Je ne crois pas qu'il y ait de bonne ou de mauvaise torréfaction

Derrière cette réplique de film, un peu revisitée, on comprend que la torréfaction est une combinaison de choix propres à chaque torréfacteur ou torréfactrice. Et, c'est bien sûr en ce point que réside la beauté de ce métier artisanal complexe.

Construire sa propre vision de la torréfaction

Au croisement de l'art, de l'artisanat et de la science...

La torréfaction est au croisement entre l’art, l’artisanat et la science. Chacun ou chacune peut choisir le dosage de chaque partie pour construire sa patte, sa marque de fabrique. Le plus important est de pouvoir construire en conscience sa vision du café et de son atelier de torréfaction pour ses clients. Il est ainsi complexe, voire impossible, d’évaluer une torréfaction sans saisir le contexte global.

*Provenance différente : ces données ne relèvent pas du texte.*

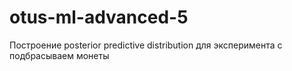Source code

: # otus-ml-advanced-5
Построение posterior predictive distribution для эксперимента с подбрасываем монеты
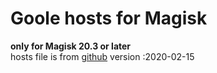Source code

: # Goole hosts for Magisk  
**only for Magisk 20.3 or later**  
hosts file is from [github](https://github.com/googlehosts/hosts)
version :2020-02-15
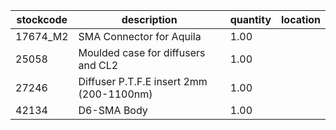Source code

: |stockcode|description|quantity|location|
|---------|-----------|--------|--------|
|17674_M2|SMA Connector for Aquila|1.00||
|25058|Moulded case for diffusers and CL2|1.00||
|27246|Diffuser P.T.F.E insert 2mm (200-1100nm)|1.00||
|42134|D6-SMA Body|1.00||
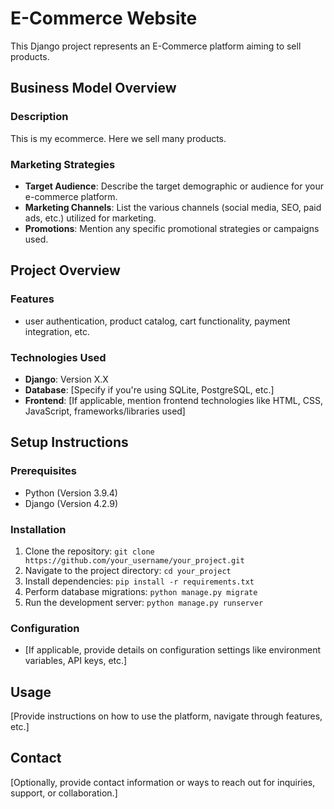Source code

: # E-Commerce Website

This Django project represents an E-Commerce platform aiming to sell products.

## Business Model Overview

### Description
This is my ecommerce. Here we sell many products.

### Marketing Strategies
- **Target Audience**: Describe the target demographic or audience for your e-commerce platform.
- **Marketing Channels**: List the various channels (social media, SEO, paid ads, etc.) utilized for marketing.
- **Promotions**: Mention any specific promotional strategies or campaigns used.

## Project Overview

### Features
- user authentication, product catalog, cart functionality, payment integration, etc.
### Technologies Used
- **Django**: Version X.X
- **Database**: [Specify if you're using SQLite, PostgreSQL, etc.]
- **Frontend**: [If applicable, mention frontend technologies like HTML, CSS, JavaScript, frameworks/libraries used]

## Setup Instructions

### Prerequisites
- Python (Version 3.9.4)
- Django (Version 4.2.9)

### Installation
1. Clone the repository: `git clone https://github.com/your_username/your_project.git`
2. Navigate to the project directory: `cd your_project`
3. Install dependencies: `pip install -r requirements.txt`
4. Perform database migrations: `python manage.py migrate`
5. Run the development server: `python manage.py runserver`

### Configuration
- [If applicable, provide details on configuration settings like environment variables, API keys, etc.]

## Usage
[Provide instructions on how to use the platform, navigate through features, etc.]

## Contact
[Optionally, provide contact information or ways to reach out for inquiries, support, or collaboration.]

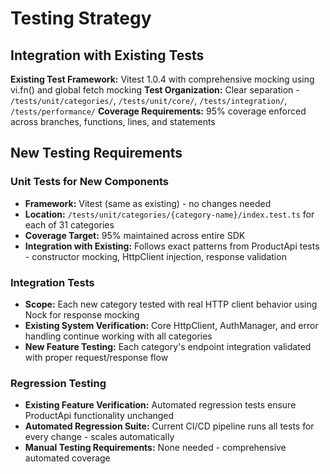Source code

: # Testing Strategy

## Integration with Existing Tests
**Existing Test Framework:** Vitest 1.0.4 with comprehensive mocking using vi.fn() and global fetch mocking
**Test Organization:** Clear separation - `/tests/unit/categories/`, `/tests/unit/core/`, `/tests/integration/`, `/tests/performance/`
**Coverage Requirements:** 95% coverage enforced across branches, functions, lines, and statements

## New Testing Requirements

### Unit Tests for New Components
- **Framework:** Vitest (same as existing) - no changes needed
- **Location:** `/tests/unit/categories/{category-name}/index.test.ts` for each of 31 categories  
- **Coverage Target:** 95% maintained across entire SDK
- **Integration with Existing:** Follows exact patterns from ProductApi tests - constructor mocking, HttpClient injection, response validation

### Integration Tests
- **Scope:** Each new category tested with real HTTP client behavior using Nock for response mocking
- **Existing System Verification:** Core HttpClient, AuthManager, and error handling continue working with all categories
- **New Feature Testing:** Each category's endpoint integration validated with proper request/response flow

### Regression Testing
- **Existing Feature Verification:** Automated regression tests ensure ProductApi functionality unchanged
- **Automated Regression Suite:** Current CI/CD pipeline runs all tests for every change - scales automatically
- **Manual Testing Requirements:** None needed - comprehensive automated coverage
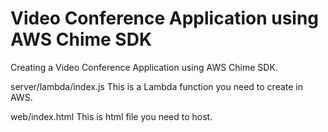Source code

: # Video Conference Application using AWS Chime SDK
Creating a Video Conference Application using AWS Chime SDK.

server/lambda/index.js
This is a Lambda function you need to create in AWS.

web/index.html
This is html file you need to host.
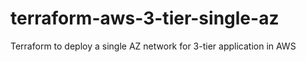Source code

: # terraform-aws-3-tier-single-az
Terraform to deploy a single AZ network for 3-tier application in AWS
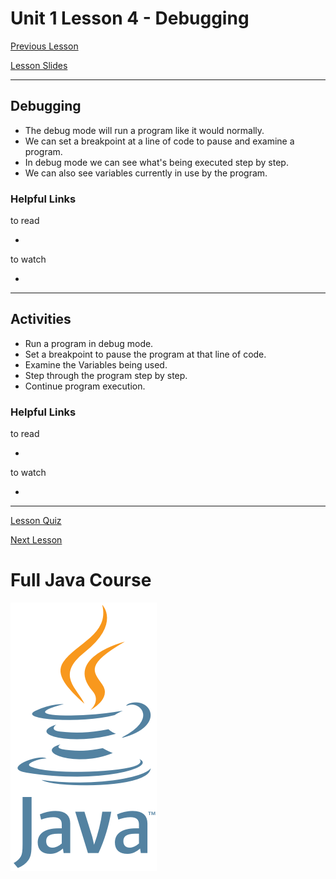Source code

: # Unit 1 Lesson 4 - Debugging

[Previous Lesson](https://github.com/Kevin-Lago/Java-Course-Guide/tree/master/unit_1_getting_started/lesson_3_loops_and_logic)

[Lesson Slides](https://docs.google.com/presentation/d/12n3w6uJZOmoYhMeCcZnXkBiHMLS3RCe9sPaRFNaY7FI/edit?usp=sharing)

---
## Debugging

- The debug mode will run a program like it would normally.
- We can set a breakpoint at a line of code to pause and examine a program.
- In debug mode we can see what's being executed step by step.
- We can also see variables currently in use by the program.

### Helpful Links

to read

- []()

to watch

- []()

---
## Activities

- Run a program in debug mode.
- Set a breakpoint to pause the program at that line of code.
- Examine the Variables being used.
- Step through the program step by step.
- Continue program execution.

### Helpful Links

to read

- []()

to watch

- []()

---

[Lesson Quiz]()

[Next Lesson](https://github.com/Kevin-Lago/full_java_course/tree/master/unit_1_getting_started/lesson_5_methodshttps://github.com/Kevin-Lago/Java-Course-Guide/tree/master/unit_1_getting_started/lesson_5_methods)

# Full Java Course

<a href="https://github.com/Kevin-Lago/java_full_course">
	<img src="../../java_logo.png" />
</a>


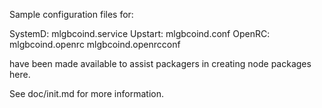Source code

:Sample configuration files for:

SystemD: mlgbcoind.service
Upstart: mlgbcoind.conf
OpenRC:  mlgbcoind.openrc
         mlgbcoind.openrcconf

have been made available to assist packagers in creating node packages here.

See doc/init.md for more information.
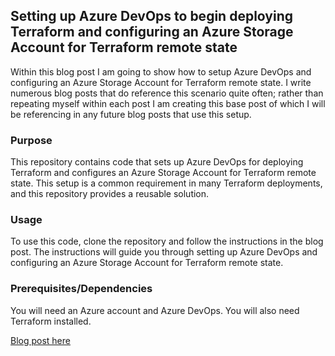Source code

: ## Setting up Azure DevOps to begin deploying Terraform and configuring an Azure Storage Account for Terraform remote state

Within this blog post I am going to show how to setup Azure DevOps and configuring an Azure Storage Account for Terraform remote state. I write numerous blog posts that do reference this scenario quite often; rather than repeating myself within each post I am creating this base post of which I will be referencing in any future blog posts that use this setup.

### Purpose
This repository contains code that sets up Azure DevOps for deploying Terraform and configures an Azure Storage Account for Terraform remote state. This setup is a common requirement in many Terraform deployments, and this repository provides a reusable solution.

### Usage
To use this code, clone the repository and follow the instructions in the blog post. The instructions will guide you through setting up Azure DevOps and configuring an Azure Storage Account for Terraform remote state.

### Prerequisites/Dependencies
You will need an Azure account and Azure DevOps. You will also need Terraform installed.

[Blog post here](https://thomasthornton.cloud/2022/01/24/setting-up-azure-devops-to-begin-deploying-terraform-and-configuring-an-azure-storage-account-for-terraform-remote-state/)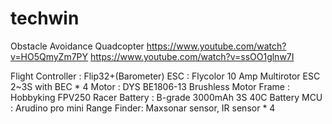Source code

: # techwin
Obstacle Avoidance Quadcopter
https://www.youtube.com/watch?v=HO5QmyZm7PY
https://www.youtube.com/watch?v=ssOO1glnw7I

Flight Controller : Flip32+(Barometer)
ESC : Flycolor 10 Amp Multirotor ESC 2~3S with BEC * 4
Motor : DYS BE1806-13 Brushless Motor
Frame : Hobbyking FPV250 Racer
Battery : B-grade 3000mAh 3S 40C Battery
MCU : Arudino pro mini
Range Finder: Maxsonar sensor, IR sensor * 4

Ce contexte est la synthèse de toute la réflexion du torréfacteur, torréfactrice pour arriver au profil aromatique d’une tasse donnée, d’un café donné. Il est indispensable de pouvoir à la fois comprendre les intentions de cuisson, la cible visée et le café choisi.

Un métier de choix

Cet article a la volonté de mettre en avant la diversité qu’offre le métier de torréfacteur à travers l’ensemble de ses savoir-faire. Il serait réducteur de déclarer que le métier de torréfacteur se résume simplement à la cuisson du café.

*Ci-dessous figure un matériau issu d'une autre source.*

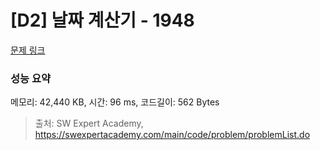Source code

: # [D2] 날짜 계산기 - 1948 

[문제 링크](https://swexpertacademy.com/main/code/problem/problemDetail.do?contestProbId=AV5PnnU6AOsDFAUq) 

### 성능 요약

메모리: 42,440 KB, 시간: 96 ms, 코드길이: 562 Bytes



> 출처: SW Expert Academy, https://swexpertacademy.com/main/code/problem/problemList.do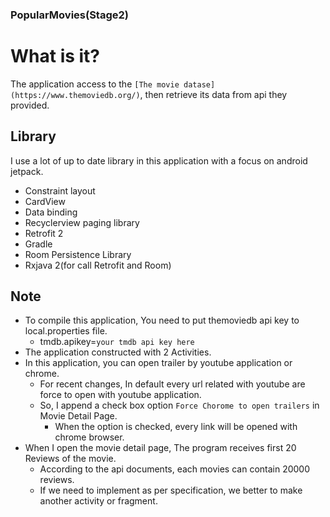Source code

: ### PopularMovies(Stage2)

What is it?
============

The application access to the `[The movie datase](https://www.themoviedb.org/)`,
then retrieve its data from api they provided.

Library
------------

I use a lot of up to date library in this application 
with a focus on android jetpack.

+ Constraint layout
+ CardView
+ Data binding
+ Recyclerview paging library
+ Retrofit 2
+ Gradle
+ Room Persistence Library
+ Rxjava 2(for call Retrofit and Room)

Note
------------

+ To compile this application, You need to put themoviedb api key to local.properties file.
    + tmdb.apikey=`your tmdb api key here`
+ The application constructed with 2 Activities.
+ In this application, you can open trailer by youtube application or chrome.
    + For recent changes, In default every url related with youtube are force to open with youtube application.
    + So, I append a check box option `Force Chorome to open trailers` in Movie Detail Page.
        + When the option is checked, every link will be opened with chrome browser.
+ When I open the movie detail page, The program receives first 20 Reviews of the movie.
    + According to the api documents, each movies can contain 20000 reviews.
    + If we need to implement as per specification, we better to make another activity or fragment.
 
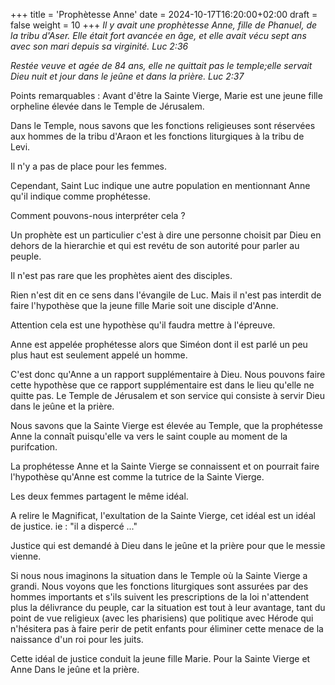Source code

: +++
title = 'Prophètesse Anne'
date = 2024-10-17T16:20:00+02:00
draft = false
weight = 10
+++
*Il y avait une prophètesse Anne, fille de Phanuel, de la tribu d'Aser. Elle était fort avancée en âge, et elle avait vécu sept ans avec son mari depuis sa virginité. Luc 2:36*

*Restée veuve et agée de 84 ans, elle ne quittait pas le temple;elle servait Dieu nuit et jour dans le jeûne et dans la prière. Luc 2:37*

Points remarquables :
Avant d'être la Sainte Vierge, Marie est une jeune fille orpheline élevée dans le Temple de Jérusalem.

Dans le Temple, nous savons que les fonctions religieuses sont réservées aux hommes de la tribu d'Araon et les fonctions liturgiques à la tribu de Levi.

Il n'y a pas de place pour les femmes.

Cependant, Saint Luc indique une autre population en mentionnant Anne qu'il indique comme prophétesse.

Comment pouvons-nous interpréter cela ?

Un prophète est un particulier c'est à dire une personne choisit par Dieu en dehors de la hierarchie et qui est revétu de son autorité pour parler au peuple.

Il n'est pas rare que les prophètes aient des disciples.

Rien n'est dit en ce sens dans l'évangile de Luc. Mais il n'est pas interdit de faire l'hypothèse que la jeune fille Marie soit une disciple d'Anne.

Attention cela est une hypothèse qu'il faudra mettre à l'épreuve.


Anne est appelée prophétesse alors que Siméon dont il est parlé un peu plus haut est seulement appelé un homme.

C'est donc qu'Anne a un rapport supplémentaire à Dieu. Nous pouvons faire cette hypothèse que ce rapport supplémentaire est dans le lieu qu'elle ne quitte pas. Le Temple de Jérusalem et son service qui consiste à servir Dieu dans le jeûne et la prière.

Nous savons que la Sainte Vierge est élevée au Temple, que la prophétesse Anne la connaît puisqu'elle va vers le saint couple au moment de la purifcation.

La prophétesse Anne et la Sainte Vierge se connaissent et on pourrait faire l'hypothèse qu'Anne est comme la tutrice de la Sainte Vierge. 

Les deux femmes partagent le même idéal.

A relire le Magnificat, l'exultation de la Sainte Vierge, cet idéal est un idéal de justice. ie : "il a dispercé ..."

Justice qui est demandé à Dieu dans le jeûne et la prière pour que le messie vienne.

Si nous nous imaginons la situation dans le Temple où la Sainte Vierge a grandi. Nous voyons que les fonctions liturgiques sont assurées par des hommes importants et s'ils suivent les prescriptions de la loi n'attendent plus la délivrance du peuple, car la situation est tout à leur avantage, tant du point de vue religieux (avec les pharisiens) que politique avec Hérode qui n'hésitera pas à faire perir de petit enfants pour éliminer cette menace de la naissance d'un roi pour les juits.

Cette idéal de justice conduit la jeune fille Marie.
Pour la Sainte Vierge et Anne 
Dans le jeûne et la prière. 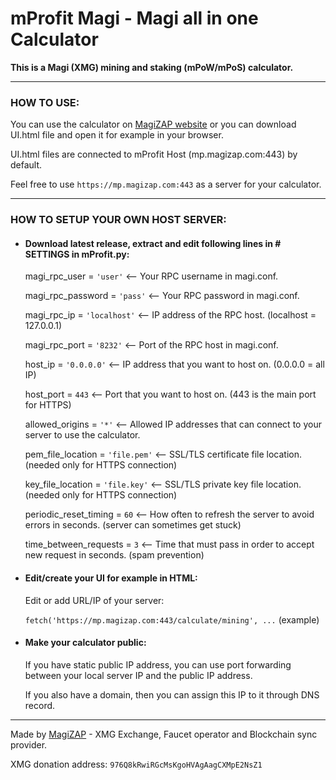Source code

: # mProfit Magi - Magi all in one Calculator
**This is a Magi (XMG) mining and staking (mPoW/mPoS) calculator.**

---

### HOW TO USE:

You can use the calculator on [MagiZAP website](https://www.magizap.com/mprofit) or you can download UI.html file and open it for example in your browser. 

UI.html files are connected to mProfit Host (mp.magizap.com:443) by default.

Feel free to use `https://mp.magizap.com:443` as a server for your calculator.

---

### HOW TO SETUP YOUR OWN HOST SERVER:

- #### Download latest release, extract and edit following lines in # SETTINGS in mProfit.py:

  magi_rpc_user = `'user'` <-- Your RPC username in magi.conf.

  magi_rpc_password = `'pass'` <-- Your RPC password in magi.conf.

  magi_rpc_ip = `'localhost'` <-- IP address of the RPC host. (localhost = 127.0.0.1)

  magi_rpc_port = `'8232'` <-- Port of the RPC host in magi.conf.

  host_ip = `'0.0.0.0'` <-- IP address that you want to host on. (0.0.0.0 = all IP)

  host_port = `443` <-- Port that you want to host on. (443 is the main port for HTTPS)

  allowed_origins = `'*'` <-- Allowed IP addresses that can connect to your server to use the calculator.

  pem_file_location = `'file.pem'` <-- SSL/TLS certificate file location. (needed only for HTTPS connection)

  key_file_location = `'file.key'` <-- SSL/TLS private key file location. (needed only for HTTPS connection)

  periodic_reset_timing = `60` <-- How often to refresh the server to avoid errors in seconds. (server can sometimes get stuck)

  time_between_requests = `3` <-- Time that must pass in order to accept new request in seconds. (spam prevention)

- #### Edit/create your UI for example in HTML:

  Edit or add URL/IP of your server:

  `fetch('https://mp.magizap.com:443/calculate/mining', ...` (example)

- #### Make your calculator public:

  If you have static public IP address, you can use port forwarding between your local server IP and the public IP address.

  If you also have a domain, then you can assign this IP to it through DNS record.

---

Made by [MagiZAP](https://www.magizap.com) - XMG Exchange, Faucet operator and Blockchain sync provider.

XMG donation address: `976Q8kRwiRGcMsKgoHVAgAagCXMpE2NsZ1`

Il débute avec le choix minutieux du café vert. Il fait appel aux connaissances de l’origine (typicité des terroirs, espèces, variétés botaniques, process), au travail d’analyse sensorielle (analyse organoleptique du café, projection de cuisson), aux problématiques du chef d’entreprise (stratégie, problématique de gamme, corrélation prix-cible) et à la vision personnelle (identité, valeurs, implication dans la filière). 

Connaître les variables

Ensuite la torréfaction se travaille comme une recette de cuisine avec plusieurs éléments à gérer afin de sublimer le café. La première étape étant de bien mettre à plat les variables qui impacteront la cuisson. Le principal élément est le café vert lui-même.

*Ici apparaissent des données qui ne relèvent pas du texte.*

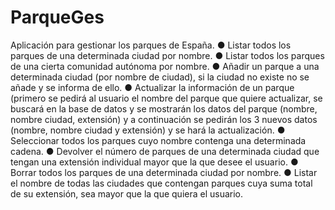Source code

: # ParqueGes
Aplicación para gestionar los parques de
España.
● Listar todos los parques de una determinada ciudad por nombre.
● Listar todos los parques de una cierta comunidad autónoma por nombre.
● Añadir un parque a una determinada ciudad (por nombre de ciudad), si la
ciudad no existe no se añade y se informa de ello.
● Actualizar la información de un parque (primero se pedirá al usuario el nombre
del parque que quiere actualizar, se buscará en la base de datos y se
mostrarán los datos del parque (nombre, nombre ciudad, extensión) y a
continuación se pedirán los 3 nuevos datos (nombre, nombre ciudad y
extensión) y se hará la actualización.
● Seleccionar todos los parques cuyo nombre contenga una determinada
cadena.
● Devolver el número de parques de una determinada ciudad que tengan una
extensión individual mayor que la que desee el usuario.
● Borrar todos los parques de una determinada ciudad por nombre.
● Listar el nombre de todas las ciudades que contengan parques cuya suma
total de su extensión, sea mayor que la que quiera el usuario.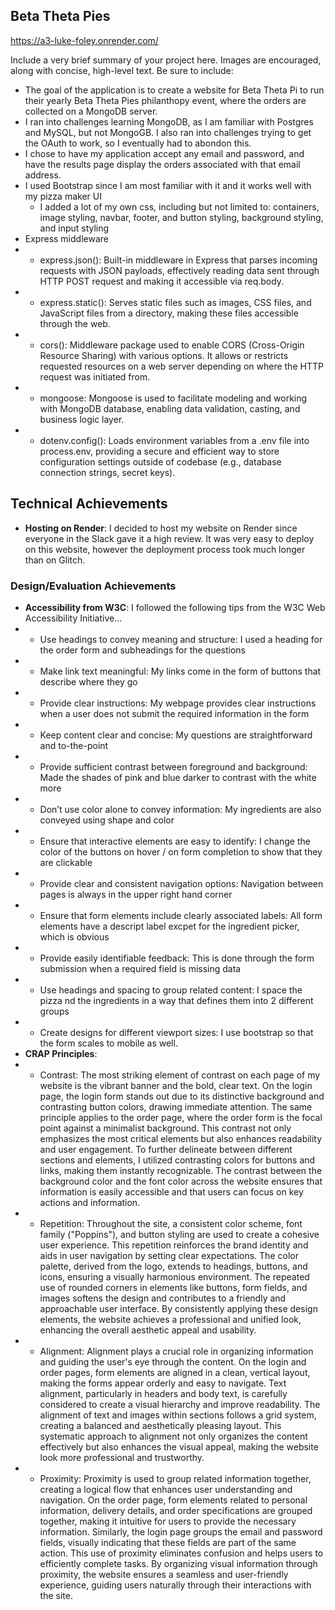 ## Beta Theta Pies

https://a3-luke-foley.onrender.com/

Include a very brief summary of your project here. Images are encouraged, along with concise, high-level text. Be sure to include:

- The goal of the application is to create a website for Beta Theta Pi to run their yearly Beta Theta Pies philanthopy event, where the orders are collected on a MongoDB server.
- I ran into challenges learning MongoDB, as I am familiar with Postgres and MySQL, but not MongoGB. I also ran into challenges trying to get the OAuth to work, so I eventually had to abondon this.
- I chose to have my application accept any email and password, and have the results page display the orders associated with that email address.
- I used Bootstrap since I am most familiar with it and it works well with my pizza maker UI
  - I added a lot of my own css, including but not limited to: containers, image styling, navbar, footer, and button styling, background styling, and input styling
- Express middleware
- - express.json(): Built-in middleware in Express that parses incoming requests with JSON payloads, effectively reading data sent through HTTP POST request and making it accessible via req.body.
- - express.static(): Serves static files such as images, CSS files, and JavaScript files from a directory, making these files accessible through the web.
- - cors(): Middleware package used to enable CORS (Cross-Origin Resource Sharing) with various options. It allows or restricts requested resources on a web server depending on where the HTTP request was initiated from.
- - mongoose: Mongoose is used to facilitate modeling and working with MongoDB database, enabling data validation, casting, and business logic layer.
- - dotenv.config(): Loads environment variables from a .env file into process.env, providing a secure and efficient way to store configuration settings outside of codebase (e.g., database connection strings, secret keys).

## Technical Achievements
- **Hosting on Render**: I decided to host my website on Render since everyone in the Slack gave it a high review. It was very easy to deploy on this website, however the deployment process took much longer than on Glitch.

### Design/Evaluation Achievements
- **Accessibility from W3C**: I followed the following tips from the W3C Web Accessibility Initiative...
- - Use headings to convey meaning and structure: I used a heading for the order form and subheadings for the questions
- - Make link text meaningful: My links come in the form of buttons that describe where they go
- - Provide clear instructions: My webpage provides clear instructions when a user does not submit the required information in the form
- - Keep content clear and concise: My questions are straightforward and to-the-point
- - Provide sufficient contrast between foreground and background: Made the shades of pink and blue darker to contrast with the white more
- - Don’t use color alone to convey information: My ingredients are also conveyed using shape and color 
- - Ensure that interactive elements are easy to identify: I change the color of the buttons on hover / on form completion to show that they are clickable
- - Provide clear and consistent navigation options: Navigation between pages is always in the upper right hand corner
- - Ensure that form elements include clearly associated labels: All form elements have a descript label excpet for the ingredient picker, which is obvious
- - Provide easily identifiable feedback: This is done through the form submission when a required field is missing data
- - Use headings and spacing to group related content: I space the pizza nd the ingredients in a way that defines them into 2 different groups
- - Create designs for different viewport sizes: I use bootstrap so that the form scales to mobile as well.
- **CRAP Principles**:
- - Contrast: The most striking element of contrast on each page of my website is the vibrant banner and the bold, clear text. On the login page, the login form stands out due to its distinctive background and contrasting button colors, drawing immediate attention. The same principle applies to the order page, where the order form is the focal point against a minimalist background. This contrast not only emphasizes the most critical elements but also enhances readability and user engagement. To further delineate between different sections and elements, I utilized contrasting colors for buttons and links, making them instantly recognizable. The contrast between the background color and the font color across the website ensures that information is easily accessible and that users can focus on key actions and information.
- - Repetition: Throughout the site, a consistent color scheme, font family ("Poppins"), and button styling are used to create a cohesive user experience. This repetition reinforces the brand identity and aids in user navigation by setting clear expectations. The color palette, derived from the logo, extends to headings, buttons, and icons, ensuring a visually harmonious environment. The repeated use of rounded corners in elements like buttons, form fields, and images softens the design and contributes to a friendly and approachable user interface. By consistently applying these design elements, the website achieves a professional and unified look, enhancing the overall aesthetic appeal and usability.
- - Alignment: Alignment plays a crucial role in organizing information and guiding the user's eye through the content. On the login and order pages, form elements are aligned in a clean, vertical layout, making the forms appear orderly and easy to navigate. Text alignment, particularly in headers and body text, is carefully considered to create a visual hierarchy and improve readability. The alignment of text and images within sections follows a grid system, creating a balanced and aesthetically pleasing layout. This systematic approach to alignment not only organizes the content effectively but also enhances the visual appeal, making the website look more professional and trustworthy.
- - Proximity: Proximity is used to group related information together, creating a logical flow that enhances user understanding and navigation. On the order page, form elements related to personal information, delivery details, and order specifications are grouped together, making it intuitive for users to provide the necessary information. Similarly, the login page groups the email and password fields, visually indicating that these fields are part of the same action. This use of proximity eliminates confusion and helps users to efficiently complete tasks. By organizing visual information through proximity, the website ensures a seamless and user-friendly experience, guiding users naturally through their interactions with the site.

Il a sa propre « carte d’identité ». Bien comprendre le potentiel aromatique à travers le terroir, l’espèce, la variété botanique et le process (quoi de plus frustrant que de chercher des notes aromatiques qui n’existent tout simplement pas).

De façon complémentaire, la connaissance des données physiques (densité, taux d’humidité, crible) est indispensable à la mise en valeur du café lors de la cuisson. D’autres éléments sont impactants et demandent à être interrogés. 

... Pour mieux mettre en valeur le café

Selon la saison

Notre climat offre (encore) quatre saisons qui nous rappellent que le même café se cuira différemment en mars ou en juillet (le taux d’humidité de l’air ambiant a un impact significatif sur la cuisson). On peut aussi évoquer l’incidence du stockage, le design de la machine, le temps de préchauffe, le protocole de chauffe entre les différentes broches de torréfaction. Les variables directement liées à la cuisson du café doivent être connues, manipulées et expérimentées afin de pouvoir les exploiter avec confiance. Les principales sont la température de départ, la température de sortie, le temps total de la cuisson, la gestion de l’énergie, le temps de développement après le premier crack.

Selon l'évolution du grain vert

La torréfaction de café fournit facilement la possibilité de comprendre l’évolution du grain vert lors de la cuisson. Trois phases sont reconnaissables de façon visuelle, olfactive et sonore (on a de la chance, pensez à la torréfaction des fèves de cacao sans changement de couleur et sans crack). Le point jaune sera la manifestation visuelle et olfactive (douces nuances briochées ou céréalières) de la transition entre la phase de séchage (première phase) et la phase dite des réactions chimiques (les principales, réaction de Maillard et caramélisation).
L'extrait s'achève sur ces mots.